Der bisher wenig aufge­fal­lene Italiener Roberto Faenza verfilmte hier den gleich­na­migen Roman von Antonio Tabucchi. In vielen Gesprächen, Neben­hand­lungen und kurzen Momenten zeigt diese Geschichte ganz gewöhn­li­cher Menschen zwischen konkreter Humanität und angst­vollem Heraus­halten das Gesicht des Faschismus in direkten, authen­ti­schen Alltags­er­fah­rungen. Gegen seinen Willen lernt Pereira, daß er sich verändern und aus seiner Passi­vität befreien muß. Die Begegnung mit einer Jüdin auf der Flucht (Marthe Keller) wird für ihn endgültig zum Wende­punkt.

Erklärt Pereira ist eine berührend insze­nierte Ausein­an­der­set­zung mit einem histo­ri­schen Ereignis, die zugleich zeigt, daß jede Vergan­gen­heit hoch­ak­tu­ellen poli­ti­schen und mora­li­schen Spreng­stoff birgt. Mit dogma­ti­schem »Schlußstrich« lassen sich die Fragen, die hier verhan­delt werden, nicht erledigen.

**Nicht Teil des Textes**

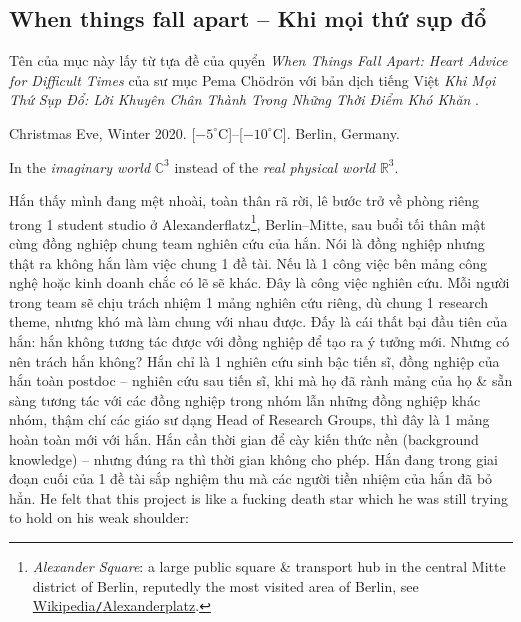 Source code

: \documentclass[12pt]{article}
\begin{document}
\subsection{When things fall apart -- Khi mọi thứ sụp đổ}
Tên của mục này lấy từ tựa đề của quyển {\it When Things Fall Apart: Heart Advice for Difficult Times} \cite{Chodron2002} của sư mục {\sc Pema Ch\"odr\"on} với bản dịch tiếng Việt {\it Khi Mọi Thứ Sụp Đổ: Lời Khuyên Chân Thành Trong Những Thời Điểm Khó Khăn} \cite{Chodron2021}.
\begin{flushright}
	Christmas Eve, Winter 2020. [$-5^\circ$C]--[$-10^\circ$C]. Berlin, Germany.
	
	In the {\it imaginary world} $\mathbb{C}^3$ instead of the {\it real physical world} $\mathbb{R}^3$.
\end{flushright}
Hắn thấy mình đang mệt nhoài, toàn thân rã rời, lê bước trở về phòng riêng trong 1 student studio ở Alexanderflatz\footnote{ {\it Alexander Square}: a large public square \& transport hub in the central Mitte district of Berlin, reputedly the most visited area of Berlin, see \href{https://en.wikipedia.org/wiki/Alexanderplatz}{Wikipedia{\tt/}Alexanderplatz}.}, Berlin--Mitte, sau buổi tối thân mật cùng đồng nghiệp chung team nghiên cứu của hắn. Nói là đồng nghiệp nhưng thật ra không hắn làm việc chung 1 đề tài. Nếu là 1 công việc bên mảng công nghệ hoặc kinh doanh chắc có lẽ sẽ khác. Đây là công việc nghiên cứu. Mỗi người trong team sẽ chịu trách nhiệm 1 mảng nghiên cứu riêng, dù chung 1 research theme, nhưng khó mà làm chung với nhau được. Đấy là cái thất bại đầu tiên của hắn: hắn không tương tác được với đồng nghiệp để tạo ra ý tưởng mới. Nhưng có nên trách hắn không? Hắn chỉ là 1 nghiên cứu sinh bậc tiến sĩ, đồng nghiệp của hắn toàn postdoc -- nghiên cứu sau tiến sĩ, khi mà họ đã rành mảng của họ \& sẵn sàng tương tác với các đồng nghiệp trong nhóm lẫn những đồng nghiệp khác nhóm, thậm chí các giáo sư dạng Head of Research Groups, thì đây là 1 mảng hoàn toàn mới với hắn. Hắn cần thời gian để cày kiến thức nền (background knowledge) -- nhưng đúng ra thì thời gian không cho phép. Hắn đang trong giai đoạn cuối của 1 đề tài sắp nghiệm thu mà các người tiền nhiệm của hắn đã bỏ hẳn. He felt that this project is like a fucking death star which he was still trying to hold on his weak shoulder:
\end{document}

Das eigent­liche Erlebnis des Films bleibt dennoch die Wieder­be­geg­nung mit Mastroi­anni, dem sein Regisseur hier einige wunder­volle Auftritte gönnt. Er spielt diese alte, dick und bequem gewordene Figur, die sich lange Zeit frag­würdig verhält, und letztlich doch mora­li­sche Verant­wor­tung übernimmt, mit Hingabe. Ob in inten­siven Momenten, wie den Zwie­ge­sprächen mit der verstor­benen Frau, oder ganz beiläufig, beim Trinken einer Limonade, überall erhält dieser Pereira durch Mastroi­annis Spiel Charme und große Würde.
Und am Ende, in einer letzten langen Einstel­lung, zur Musik des anderen großen Filmita­lie­ners Ennio Morricone, verschwindet dieser Durch­schnitts­mensch wieder in der Menge, aus der er gekommen ist. Ein bewe­gender, ange­mes­sener Abschluß.